Transportation to Western Australia went on for 18 years, and there is no doubt that it transformed the colony.
In addition, there were many free Irish immigrants – the fact that many of these were women being particularly important. JT Reilly, a prominent Catholic and newspaper editor, has stated that marriages between the Irish girls and ex-convicts were ‘nearly always happy as well as lasting’.
In 1848, of a total white population of 4,622, there were 337 Catholics in the colony, 213 of these living in the Perth area, the rest very thinly scattered through the few outlying settlements and farms.
By 1854, there were 2034 Catholics out of a population of 11,976.
There were 455 Catholics living in Perth and 258 in Fremantle, as well as 279 Catholic soldiers and 431 Catholic convicts.
By 1868, the population had risen to 22,000. Roads and other infrastructure had been created and there were new towns.
In Hay Street the new Perth Town Hall gave a touch of metropolitan dignity and a promise of more to come.
New areas and industries such as pearling were opening up, as was the south west. Albany, which had been trembling on the edge of extinction, looked like surviving.
The Catholic population of Western Australia – convicts, guards, ex-convicts and new free settlers, had also increased dramatically and the whole Church establishment was moving to a more rational and economically viable basis.
Further, the ludicrous and tragic schisms associated with Bishop Brady had fizzled out with his departure.
There was a proper cathedral and a number of other substantial church buildings, including the monastery of Subiaco. Development remained relatively slow until the great gold discoveries – by 1889 the European population was still only 43,000 in Western Australia – but the corner had been turned and the settlers no longer had to live in quite such an extremity of isolation.
In 1871, the European population of Western Australia had numbered 23,315, plus 12,470 convicts.
Of these nearly half were Western Australian-born, and 3,569 had been born in Ireland. The Catholic population, again exclusive of convicts, numbered something over a quarter at 6,674, of whom 2,490 lived in Perth and Fremantle, being more than a quarter of the total of 8,220.
This was a very different situation to that when Bishop Brady brought out the first group of missionaries.
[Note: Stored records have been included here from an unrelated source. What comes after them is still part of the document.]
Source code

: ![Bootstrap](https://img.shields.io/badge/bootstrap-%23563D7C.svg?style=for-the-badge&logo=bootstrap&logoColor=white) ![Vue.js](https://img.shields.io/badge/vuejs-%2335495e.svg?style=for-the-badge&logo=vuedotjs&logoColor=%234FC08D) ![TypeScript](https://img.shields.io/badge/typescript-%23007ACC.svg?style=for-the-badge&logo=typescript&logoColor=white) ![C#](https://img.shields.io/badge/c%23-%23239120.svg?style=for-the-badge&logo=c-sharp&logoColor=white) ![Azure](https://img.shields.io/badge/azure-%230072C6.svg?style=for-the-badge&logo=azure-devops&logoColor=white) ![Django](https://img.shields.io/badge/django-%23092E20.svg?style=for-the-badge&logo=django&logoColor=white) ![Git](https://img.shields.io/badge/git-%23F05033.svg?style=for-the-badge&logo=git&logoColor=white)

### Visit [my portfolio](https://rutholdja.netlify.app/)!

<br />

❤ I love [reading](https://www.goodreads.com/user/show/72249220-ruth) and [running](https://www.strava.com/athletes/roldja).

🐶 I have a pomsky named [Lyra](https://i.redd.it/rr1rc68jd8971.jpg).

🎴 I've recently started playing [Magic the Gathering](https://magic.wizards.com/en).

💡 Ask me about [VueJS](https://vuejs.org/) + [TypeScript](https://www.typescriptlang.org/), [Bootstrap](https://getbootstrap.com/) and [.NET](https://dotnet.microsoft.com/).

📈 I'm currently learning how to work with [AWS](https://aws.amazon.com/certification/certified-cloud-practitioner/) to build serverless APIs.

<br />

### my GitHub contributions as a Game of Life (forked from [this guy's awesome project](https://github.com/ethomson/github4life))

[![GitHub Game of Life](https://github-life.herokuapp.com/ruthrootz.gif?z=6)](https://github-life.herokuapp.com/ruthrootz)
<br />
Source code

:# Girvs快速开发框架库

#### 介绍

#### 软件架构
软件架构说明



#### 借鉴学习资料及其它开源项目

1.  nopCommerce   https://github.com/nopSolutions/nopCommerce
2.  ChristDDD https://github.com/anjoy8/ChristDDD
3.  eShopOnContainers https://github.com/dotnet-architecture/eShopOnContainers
Albany’s Catholic population numbered 414 out of 1,585 and there was also a surprisingly large Catholic population of 908 out of a total of 2,472 at Toodyay. York also had a substantial Catholic population of 627 out of 2,493.
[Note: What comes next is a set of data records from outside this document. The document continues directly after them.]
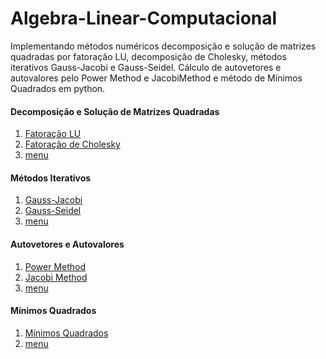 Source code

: # Algebra-Linear-Computacional
Implementando métodos numéricos decomposição e solução de matrizes quadradas por fatoração LU, decomposição de Cholesky, métodos iterativos Gauss-Jacobi e Gauss-Seidel.
Cálculo de autovetores e autovalores pelo Power Method e JacobiMethod e método de Mínimos Quadrados em python.

#### Decomposição e Solução de Matrizes Quadradas
   1. [Fatoração LU](https://github.com/mayaragao/Algebra-linear/blob/master/src/LU%20e%20Cholesky/Decomposicao_LU.py)
   2. [Fatoração de Cholesky](https://github.com/mayaragao/Algebra-linear/blob/master/src/LU%20e%20Cholesky/Cholesky.py)
   3. [menu](https://github.com/mayaragao/Algebra-linear/blob/master/src/LU%20e%20Cholesky/main.py)

#### Métodos Iterativos
   1. [Gauss-Jacobi](https://github.com/mayaragao/Algebra-linear/tree/master/src/Seidel%20e%20Jacobi)
   2. [Gauss-Seidel](https://github.com/mayaragao/Algebra-linear/blob/master/src/Seidel%20e%20Jacobi/Seidel.py)
   3. [menu](https://github.com/mayaragao/Algebra-linear/blob/master/src/Seidel%20e%20Jacobi/main.py)

#### Autovetores e Autovalores
   1. [Power Method](https://github.com/mayaragao/Algebra-linear/blob/master/src/Autovetores%20e%20Autovalores/PowerMethod.py)
   2. [Jacobi Method](https://github.com/mayaragao/Algebra-linear/blob/master/src/Autovetores%20e%20Autovalores/JacobiMethod.py)
   3. [menu](https://github.com/mayaragao/Algebra-linear/blob/master/src/Autovetores%20e%20Autovalores/main.py)

#### Mínimos Quadrados
   1. [Mínimos Quadrados](https://github.com/mayaragao/Algebra-linear/blob/master/src/Minimos%20Quadrados/Minimos.py)
   2. [menu](https://github.com/mayaragao/Algebra-linear/blob/master/src/Minimos%20Quadrados/main.py)
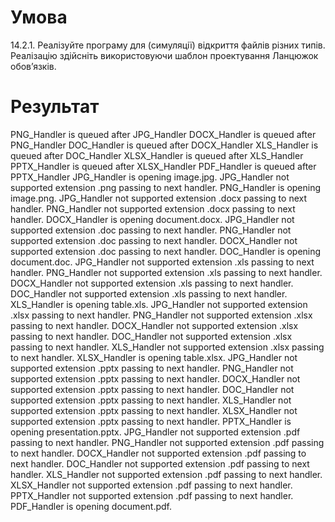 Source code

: # Умова
14.2.1. Реалізуйте програму для (симуляції)
відкриття файлів різних типів. Реалізацію здійсніть використовуючи шаблон
проектування Ланцюжок обов’язків. 
# Результат
PNG_Handler is queued after JPG_Handler
DOCX_Handler is queued after PNG_Handler
DOC_Handler is queued after DOCX_Handler
XLS_Handler is queued after DOC_Handler
XLSX_Handler is queued after XLS_Handler
PPTX_Handler is queued after XLSX_Handler
PDF_Handler is queued after PPTX_Handler
JPG_Handler is opening image.jpg.
JPG_Handler not supported extension .png passing to next handler.
PNG_Handler is opening image.png.
JPG_Handler not supported extension .docx passing to next handler.
PNG_Handler not supported extension .docx passing to next handler.
DOCX_Handler is opening document.docx.
JPG_Handler not supported extension .doc passing to next handler.
PNG_Handler not supported extension .doc passing to next handler.
DOCX_Handler not supported extension .doc passing to next handler.
DOC_Handler is opening document.doc.
JPG_Handler not supported extension .xls passing to next handler.
PNG_Handler not supported extension .xls passing to next handler.
DOCX_Handler not supported extension .xls passing to next handler.
DOC_Handler not supported extension .xls passing to next handler.
XLS_Handler is opening table.xls.
JPG_Handler not supported extension .xlsx passing to next handler.
PNG_Handler not supported extension .xlsx passing to next handler.
DOCX_Handler not supported extension .xlsx passing to next handler.
DOC_Handler not supported extension .xlsx passing to next handler.
XLS_Handler not supported extension .xlsx passing to next handler.
XLSX_Handler is opening table.xlsx.
JPG_Handler not supported extension .pptx passing to next handler.
PNG_Handler not supported extension .pptx passing to next handler.
DOCX_Handler not supported extension .pptx passing to next handler.
DOC_Handler not supported extension .pptx passing to next handler.
XLS_Handler not supported extension .pptx passing to next handler.
XLSX_Handler not supported extension .pptx passing to next handler.
PPTX_Handler is opening presentation.pptx.
JPG_Handler not supported extension .pdf passing to next handler.
PNG_Handler not supported extension .pdf passing to next handler.
DOCX_Handler not supported extension .pdf passing to next handler.
DOC_Handler not supported extension .pdf passing to next handler.
XLS_Handler not supported extension .pdf passing to next handler.
XLSX_Handler not supported extension .pdf passing to next handler.
PPTX_Handler not supported extension .pdf passing to next handler.
PDF_Handler is opening document.pdf. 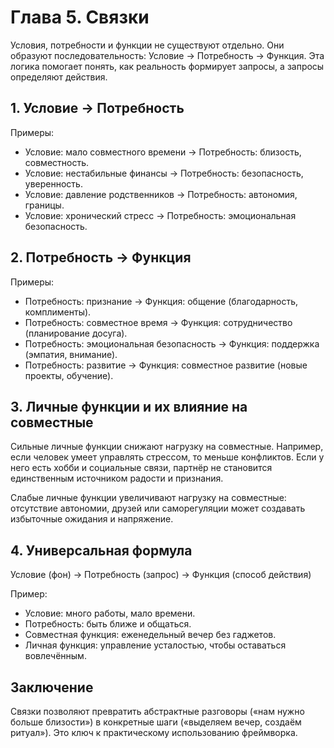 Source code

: # Глава 5. Связки

Условия, потребности и функции не существуют отдельно. Они образуют последовательность: Условие → Потребность → Функция. Эта логика помогает понять, как реальность формирует запросы, а запросы определяют действия.

## 1. Условие → Потребность

Примеры:

- Условие: мало совместного времени → Потребность: близость, совместность.
- Условие: нестабильные финансы → Потребность: безопасность, уверенность.
- Условие: давление родственников → Потребность: автономия, границы.
- Условие: хронический стресс → Потребность: эмоциональная безопасность.

## 2. Потребность → Функция

Примеры:

- Потребность: признание → Функция: общение (благодарность, комплименты).
- Потребность: совместное время → Функция: сотрудничество (планирование досуга).
- Потребность: эмоциональная безопасность → Функция: поддержка (эмпатия, внимание).
- Потребность: развитие → Функция: совместное развитие (новые проекты, обучение).

## 3. Личные функции и их влияние на совместные

Сильные личные функции снижают нагрузку на совместные. Например, если человек умеет управлять стрессом, то меньше конфликтов. Если у него есть хобби и социальные связи, партнёр не становится единственным источником радости и признания.

Слабые личные функции увеличивают нагрузку на совместные: отсутствие автономии, друзей или саморегуляции может создавать избыточные ожидания и напряжение.

## 4. Универсальная формула

Условие (фон) → Потребность (запрос) → Функция (способ действия)

Пример:

- Условие: много работы, мало времени.
- Потребность: быть ближе и общаться.
- Совместная функция: еженедельный вечер без гаджетов.
- Личная функция: управление усталостью, чтобы оставаться вовлечённым.

## Заключение

Связки позволяют превратить абстрактные разговоры («нам нужно больше близости») в конкретные шаги («выделяем вечер, создаём ритуал»). Это ключ к практическому использованию фреймворка.

<div style="page-break-after: always;"></div>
In the Greenough and Irwin region, Catholics numbered 528 out of 1,557.
These were congregations big enough to maintain small churches and schools.
Written at a slightly later date, the poem Said Hanrahan, and other writings by ‘John O’Brien’ (Monsignor PJ Hartigan), give a wryly humorous picture of Catholic farmers.
An Anglican clergyman, CHS Matthews, writing of his experiences in Australian country towns in the book A Parson in the Australian Bush, remarked that “to our shame” the Catholic churches were generally the most impressive and best-maintained church buildings.
Then, in 1898, the vast new diocese of Geraldton, probably the largest in the world, was created. It contained about 7,000 Catholics.